At Cushing, storage fees traditionally have been about 30 cents a barrel per month. But with storage space rapidly dwindling, some companies have demanded as much as $1 a barrel.
That’s about the same amount it costs to store crude aboard tanker ships, which some traders also have done while waiting for prices to rebound.
There have been few, if any, takers for the Cushing space at the higher price, Busch said.
Enter the Louisiana Offshore Oil Port and its cheaper alternative.
On Tuesday, LOOP and the CME Group, formerly the Chicago Mercantile Exchange and Chicago Board of Trade, auctioned 11.3 million barrels of LOOP’s monthly storage space. The highest price paid was 10 cents a barrel. Another auction is set for Tuesday, then more on a monthly basis.
“For us, it’s an innovative new product. It’s another service to our customers. We hope to attract new customers with it,” said Terry Coleman, vice president of business development at LOOP.
LOOP has storage space in eight salt dome caverns. The contracts allow buyers to store up to five grades of oil. The facility will auction 7 million barrels of storage space per month, or a total of 84 million barrels of storage for the year.
At LOOP, imports have fallen to roughly half the 1 million barrels a day the facility saw in 2008. The port is still handling about the same levels of oil, but most is now domestically produced from the Gulf of Mexico. Last year, for the first time in its 34-year history, LOOP received, stored and distributed more domestic crude than imports.
Gifford Briggs, vice president of the Louisiana Oil and Gas Association, said he’s not surprised LOOP is selling its extra storage capacity.
“If anyone has storage available, they’re probably looking for the opportunity to get that out there so that they can look for some revenue,” Briggs said.
David Dismukes, executive director of the LSU Center for Energy Studies, said the LOOP auctions indicate the market needs to find a better way to allocate storage resources. If storage prices get high enough, companies will even construct storage space, he said.
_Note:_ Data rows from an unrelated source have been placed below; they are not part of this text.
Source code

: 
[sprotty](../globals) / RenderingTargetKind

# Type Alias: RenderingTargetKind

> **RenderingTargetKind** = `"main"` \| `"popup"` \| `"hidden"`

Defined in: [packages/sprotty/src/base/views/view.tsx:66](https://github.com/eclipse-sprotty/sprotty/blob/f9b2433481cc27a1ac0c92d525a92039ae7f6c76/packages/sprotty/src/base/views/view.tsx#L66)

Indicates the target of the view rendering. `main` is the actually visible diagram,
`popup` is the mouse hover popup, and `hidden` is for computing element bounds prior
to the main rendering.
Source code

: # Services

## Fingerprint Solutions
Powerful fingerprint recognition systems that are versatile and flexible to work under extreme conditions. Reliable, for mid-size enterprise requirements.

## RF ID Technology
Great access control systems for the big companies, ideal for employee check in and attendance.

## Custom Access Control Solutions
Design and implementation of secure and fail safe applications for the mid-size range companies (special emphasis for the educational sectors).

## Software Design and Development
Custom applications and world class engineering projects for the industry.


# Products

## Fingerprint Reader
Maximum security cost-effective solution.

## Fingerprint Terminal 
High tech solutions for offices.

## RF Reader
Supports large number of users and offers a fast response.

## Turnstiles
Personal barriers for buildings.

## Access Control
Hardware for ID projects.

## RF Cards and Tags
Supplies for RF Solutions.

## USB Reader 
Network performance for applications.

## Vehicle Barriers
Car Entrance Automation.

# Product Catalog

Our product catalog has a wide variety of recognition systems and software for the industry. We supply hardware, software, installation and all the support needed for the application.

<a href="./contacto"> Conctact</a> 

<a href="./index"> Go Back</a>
“We are long on supply and short on storage … and it’s going to continue to be that way,” he said.
It’s all part of the bizarre oilscape, where the glut of domestic oil has made storage space a valuable commodity.
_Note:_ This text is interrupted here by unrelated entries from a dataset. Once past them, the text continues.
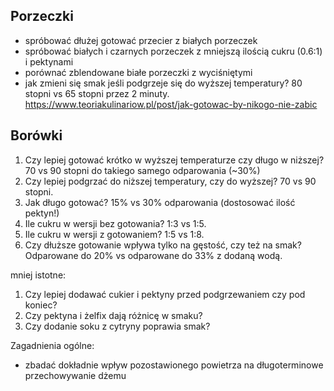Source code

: Porzeczki
---------

- spróbować dłużej gotować przecier z białych porzeczek
- spróbować białych i czarnych porzeczek z mniejszą ilością cukru (0.6:1)
  i pektynami
- porównać zblendowane białe porzeczki z wyciśniętymi
- jak zmieni się smak jeśli podgrzeje się do wyższej temperatury? 80 stopni vs
  65 stopni przez 2 minuty.
  https://www.teoriakulinariow.pl/post/jak-gotowac-by-nikogo-nie-zabic

Borówki
-------

1. Czy lepiej gotować krótko w wyższej temperaturze czy długo w niższej? 70 vs
   90 stopni do takiego samego odparowania (~30%)
1. Czy lepiej podgrzać do niższej temperatury, czy do wyższej? 70 vs 90 stopni.
1. Jak długo gotować? 15% vs 30% odparowania (dostosować ilość pektyn!)
1. Ile cukru w wersji bez gotowania? 1:3 vs 1:5.
1. Ile cukru w wersji z gotowaniem? 1:5 vs 1:8.
1. Czy dłuższe gotowanie wpływa tylko na gęstość, czy też na smak? Odparowane
   do 20% vs odparowane do 33% z dodaną wodą.

mniej istotne:

1. Czy lepiej dodawać cukier i pektyny przed podgrzewaniem czy pod koniec?
1. Czy pektyna i żelfix dają różnicę w smaku?
1. Czy dodanie soku z cytryny poprawia smak?

Zagadnienia ogólne:

- zbadać dokładnie wpływ pozostawionego powietrza na długoterminowe
  przechowywanie dżemu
Here’s why: Futures contracts for oil are selling for about $10 a barrel more than the current price. For example, the contract for oil to be delivered in April 2016 is nearly $58 a barrel. The U.S. benchmark price has been under $50.
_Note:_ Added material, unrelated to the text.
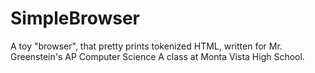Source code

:# SimpleBrowser

A toy "browser", that pretty prints tokenized HTML, written for Mr. Greenstein's AP Computer Science A class at Monta Vista High School.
So a trader who buys oil at $48 a barrel now, then pays 40 cents a month, or $4.80, to store it for a year, makes about a $5 profit on each barrel that he then sells at $58, Busch said.
“It’s a true arbitrage. That’s literally free money. Because there is no risk,” Busch said.
Some of Cushing’s storage facility operators looked at traders’ potential profits and thought they could get a piece of that money by raising storage prices.
The LOOP storage fee sounds like a great bargain, but there is some risk there, Busch said.
The contracts CME auctioned require the oil actually be delivered on a set delivery date. The oil can’t be traded out with offsetting contracts.
The problem for traders buying space at LOOP is that it’s not easy to send oil from Cushing to the offshore port, Busch said. The oil must travel by pipeline to a port, be loaded aboard oceangoing barges and shipped to LOOP, then unloaded and piped to the facility’s storage.
All of that costs money, Busch said. Then the trader has to find a buyer for the actual oil and sell it, and securing a profitable price is not a sure thing.